Sadly, their countrymen were faithless. All night long they cried and wept. They expressed their distrust of God and their lust for Egypt. They complained against the Lord, slandered his name, and made plans to choose new leaders.
However, after hearing the decree of discipline given by the Lord, many Israelites had a change of mind. They determined they would go forth into the land and prove their faith. They would name it and claim it. God would see their positive attitude and he would have to reward them. They were faith-based fool, and in going forth they were disregarding God’s stated will and imagining they understood his secret will. In their “act of faith,” they proved not to be men and women of faith, but a congregation of fools.

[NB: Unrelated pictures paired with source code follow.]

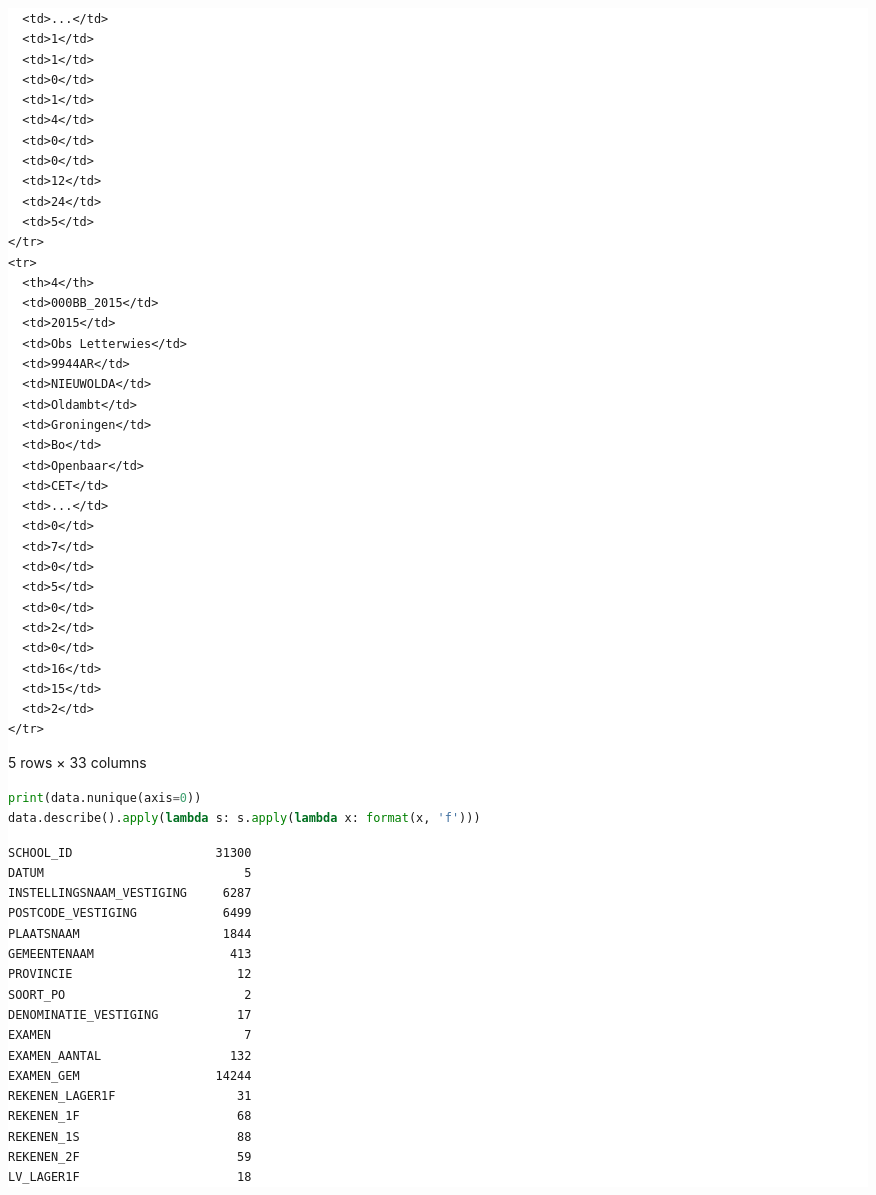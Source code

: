       <td>...</td>
      <td>1</td>
      <td>1</td>
      <td>0</td>
      <td>1</td>
      <td>4</td>
      <td>0</td>
      <td>0</td>
      <td>12</td>
      <td>24</td>
      <td>5</td>
    </tr>
    <tr>
      <th>4</th>
      <td>000BB_2015</td>
      <td>2015</td>
      <td>Obs Letterwies</td>
      <td>9944AR</td>
      <td>NIEUWOLDA</td>
      <td>Oldambt</td>
      <td>Groningen</td>
      <td>Bo</td>
      <td>Openbaar</td>
      <td>CET</td>
      <td>...</td>
      <td>0</td>
      <td>7</td>
      <td>0</td>
      <td>5</td>
      <td>0</td>
      <td>2</td>
      <td>0</td>
      <td>16</td>
      <td>15</td>
      <td>2</td>
    </tr>
  </tbody>
</table>
<p>5 rows × 33 columns</p>
</div>




```python
print(data.nunique(axis=0))
data.describe().apply(lambda s: s.apply(lambda x: format(x, 'f')))
```

    SCHOOL_ID                    31300
    DATUM                            5
    INSTELLINGSNAAM_VESTIGING     6287
    POSTCODE_VESTIGING            6499
    PLAATSNAAM                    1844
    GEMEENTENAAM                   413
    PROVINCIE                       12
    SOORT_PO                         2
    DENOMINATIE_VESTIGING           17
    EXAMEN                           7
    EXAMEN_AANTAL                  132
    EXAMEN_GEM                   14244
    REKENEN_LAGER1F                 31
    REKENEN_1F                      68
    REKENEN_1S                      88
    REKENEN_2F                      59
    LV_LAGER1F                      18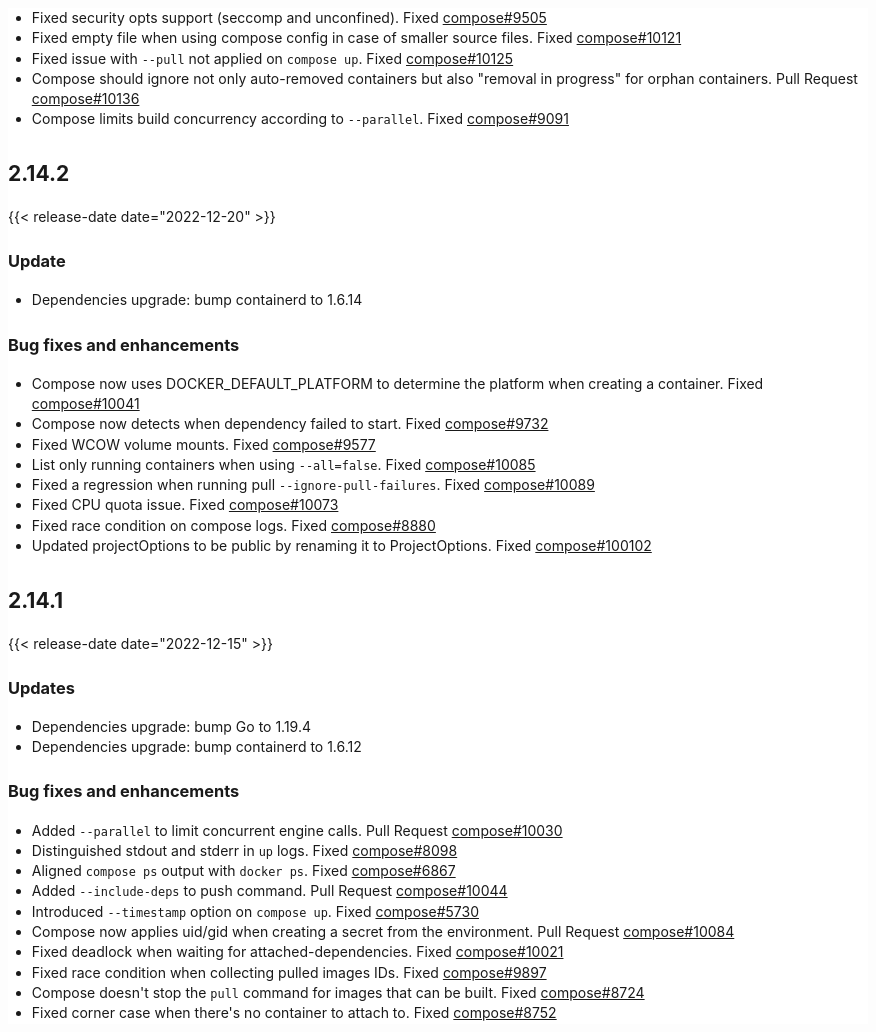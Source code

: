 * Fixed security opts support (seccomp and unconfined). Fixed [compose#9505](https://github.com/docker/compose/issues/9505)
* Fixed empty file when using compose config in case of smaller source files. Fixed [compose#10121](https://github.com/docker/compose/issues/10121)
* Fixed issue with `--pull` not applied on `compose up`. Fixed [compose#10125](https://github.com/docker/compose/issues/10125)
* Compose should ignore not only auto-removed containers but also "removal in progress" for orphan containers. Pull Request [compose#10136](https://github.com/docker/compose/pull/10136)
* Compose limits build concurrency according to `--parallel`. Fixed [compose#9091](https://github.com/docker/compose/issues/9091)

## 2.14.2
{{< release-date date="2022-12-20" >}}
### Update
- Dependencies upgrade: bump containerd to 1.6.14

### Bug fixes and enhancements
* Compose now uses DOCKER_DEFAULT_PLATFORM to determine the platform when creating a container. Fixed [compose#10041](https://github.com/docker/compose/pull/10041)
* Compose now detects when dependency failed to start. Fixed [compose#9732](https://github.com/docker/compose/pull/9732)
* Fixed WCOW volume mounts.  Fixed [compose#9577](https://github.com/docker/compose/pull/9577)
* List only running containers when using `--all=false`.  Fixed [compose#10085](https://github.com/docker/compose/pull/10085)
* Fixed a regression when running pull `--ignore-pull-failures`.  Fixed [compose#10089](https://github.com/docker/compose/pull/10089)
* Fixed CPU quota issue. Fixed [compose#10073](https://github.com/docker/compose/pull/10073)
* Fixed race condition on compose logs. Fixed [compose#8880](https://github.com/docker/compose/pull/8880)
* Updated projectOptions to be public by renaming it to ProjectOptions. Fixed [compose#100102](https://github.com/docker/compose/pull/100102)

## 2.14.1
{{< release-date date="2022-12-15" >}}

### Updates
- Dependencies upgrade: bump Go to 1.19.4
- Dependencies upgrade: bump containerd to 1.6.12

### Bug fixes and enhancements
- Added `--parallel` to limit concurrent engine calls. Pull Request [compose#10030](https://github.com/docker/compose/pull/10030)
- Distinguished stdout and stderr in `up` logs. Fixed [compose#8098](https://github.com/docker/compose/issues/8098)
- Aligned `compose ps` output with `docker ps`. Fixed [compose#6867](https://github.com/docker/compose/issues/6867)
- Added `--include-deps` to push command. Pull Request [compose#10044](https://github.com/docker/compose/pull/10044)
- Introduced `--timestamp` option on `compose up`. Fixed [compose#5730](https://github.com/docker/compose/issues/5730)
- Compose now applies uid/gid when creating a secret from the environment. Pull Request [compose#10084](https://github.com/docker/compose/pull/10084)
- Fixed deadlock when waiting for attached-dependencies. Fixed [compose#10021](https://github.com/docker/compose/pull/10021)
- Fixed race condition when collecting pulled images IDs. Fixed [compose#9897](https://github.com/docker/compose/pull/9897)
- Compose doesn't stop the `pull` command for images that can be built. Fixed [compose#8724](https://github.com/docker/compose/pull/8724)
- Fixed corner case when there's no container to attach to. Fixed [compose#8752](https://github.com/docker/compose/pull/8752)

Therefore, in response to this chapter, two application questions come to mind.
Today, are we sinning against God by being faithless? Regardless of our preferences or wisdom, are we obeying the clear instruction of God. It is true that the Lord often commands his children to go forth and attempt the unpleasant or unfathomable. When we do so based upon the Scriptures, despite the cost, we are showing honorable faith. Therefore, let us quit trying to figure out God’s secret purposes and end, and let us do all that he has commanded. His will is to be followed whether we understand it or not. His will is to be followed whether we like it or not. Even if we die in the process, let us die in obedient faith. Let us hear. Let us believe. Let us trust. And let us be found faithful!
Today, are we sinning against God by being foolish? Many times, based upon some dream, prophetic utterance, feeling in one’s chest, or series of odd coincidences, we ignore common sense and despise godly counsel claiming to be following the leading of the Lord. Tragically and irresponsibly, we go forth on a fool’s errand, against all odds, to attempt the unreasonable. In doing so, our intentions are good. We really think we are following the will of the Lord. However, in many instances the Lord has not truly commanded us to go down the crazy path. Therefore, we are not exercising faith, but foolishness, and this is sinful.
Therefore friends, let us obey the clear revelation of God regardless of the cost. And let us not live in some fantasy land imagining that God will honor all our wild endeavors if use his name and claim we are walking by faith. There is a fine line between faith and foolishness. Let’s not cross it.